Autophagic flux during diabetic MIRI. (A) Representative illustrations of TEM showed autophagosome and mitochondrial ultrastructural in each group. The quantity of autophagosomes (red arrow) indicated dynamic autophagic flux; and mitochondrial vacuolization and cristae disorder (green arrow) indicated the extent of mitochondrial damage. (Scale bar = 2 μm,500 nm) (B,C) Western blot and quantitative analyses of LC3II and Beclin1 expression in hearts of each group (n = 6 per group). (D,E) P62 expression by Western blot and quantitative analyses. (F,G) LC3 expression with or without CQ intervention (50 mg/kg injection intraperitoneally, half an hour before surgery) in each group by Western blot and quantitative analyses. (H,I) Representative images of laser confocal microscopy of mCherry‐GFP‐LC3 puncta in cultured mice cardiomyocytes of the four groups and quantitative analyses of autophagosomes (yellow dots) and autolysosomes (red dots) per cell. (Scale bar = 10 μm, n = 30 cells per group). *p < 0.05; **p < 0.01; ***p < 0.001; # p > 0.05).

Then, we used chloroquine (CQ), a late autophagy inhibitor that blocks the fusion of autophagosomes and lysosomes and the degradation of autolysosomes, to evaluate autophagic flux; CQ intervention induced a significant increase in LC3II expression in the Con+Sham group. The CQ‐induced increase in LC3II expression in the I/R group was similar to that in the Con+Sham group, indicating that autophagic flux is partially blocked during nondiabetic I/R. Nevertheless, LC3II expression was only slightly altered under CQ intervention in the STZ + I/R group, which indicated that autophagic flux was completely blocked during diabetic I/R stress (Figure 2F,G).
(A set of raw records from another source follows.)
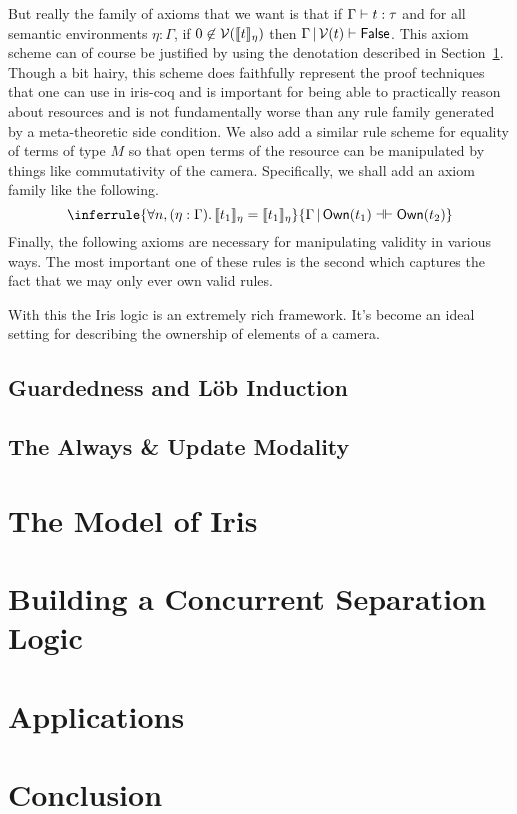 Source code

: \documentclass{amsart}
\newcommand{\provesJ}[3]{#1 \mathop{\vert} #2 \proves #3}
\newcommand{\provesIffJ}[3]{#1 \mathop{\vert} #2 \provesIff #3}
\begin{document}
But really the family of axioms that we want is that if
$\Gamma \vdash t : \tau$ and for all semantic environments
$\eta : \Gamma$, if $0 \not\in \mathcal{V}(\llbracket t \rrbracket_\eta)$ then
$\provesJ{\Gamma}{\mval(t)}{\FALSE}$. This axiom scheme can of course
be justified by using the denotation described in
Section~\ref{sec:model}. Though a bit hairy, this scheme does
faithfully represent the proof techniques that one can use in iris-coq
and is important for being able to practically reason about resources
and is not fundamentally worse than any rule family generated by a
meta-theoretic side condition. We also add a similar rule scheme for
equality of terms of type $M$ so that open terms of the resource can
be manipulated by things like commutativity of the
camera. Specifically, we shall add an axiom family like the
following.
\[
  \inferrule{
    \All n, (\eta : \Gamma). \Sem{t_1}_\eta = \Sem{t_1}_\eta
  }{\provesIffJ{\Gamma}{\ownM{t_1}}{\ownM{t_2}}}
\]
Finally, the following axioms are necessary for manipulating validity
in various ways. The most important one of these rules is the second
which captures the fact that we may only ever own valid rules.
With this the Iris logic is an extremely rich framework. It's become
an ideal setting for describing the ownership of elements of a
camera.

\subsection{Guardedness and L\"{o}b Induction}\label{subsec:guarded}

\subsection{The Always \& Update Modality}\label{subsec:always}

\section{The Model of Iris}\label{sec:model}

\section{Building a Concurrent Separation Logic}\label{sec:encoding}

\section{Applications}\label{sec:applications}

\section{Conclusion}\label{sec:conclusions}



{}
\end{document}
To fully evaluate autophagic flux in vitro, cardiomyocytes were transfected with Ad‐mCherry‐GFP‐LC3. There were more autolysosomes (red dots) than autophagosomes (yellow dots) in control cells. The numbers of autolysosomes and autophagosomes were clearly decreased following HG, indicating less autophagosome formation under HG treatment, in agreement with the results of TEM and autophagy‐related protein expression. H/R stress resulted in dramatic increases in autophagosomes and autolysosomes, but the autolysosome‐to‐autophagosome ratio was reversed, indicating that H/R stimulates autophagosome formation and hinders clearance. When cardiomyocytes were subjected to H/R following HG, the increase in autophagosomes was less than that after H/R treatment alone, with a similar number of autolysosomes to the control group and a low autolysosome‐to‐autophagosome ratio (Figure 2H,I). Taken together, these data show that experimental diabetes inhibits autophagy induction in cardiomyocytes and that I/R induces autophagy and partially impairs autophagosome clearance. During diabetic I/R injury, autophagic flux is worse than that during nondiabetic I/R injury, with impairments of both autophagosome formation and clearance.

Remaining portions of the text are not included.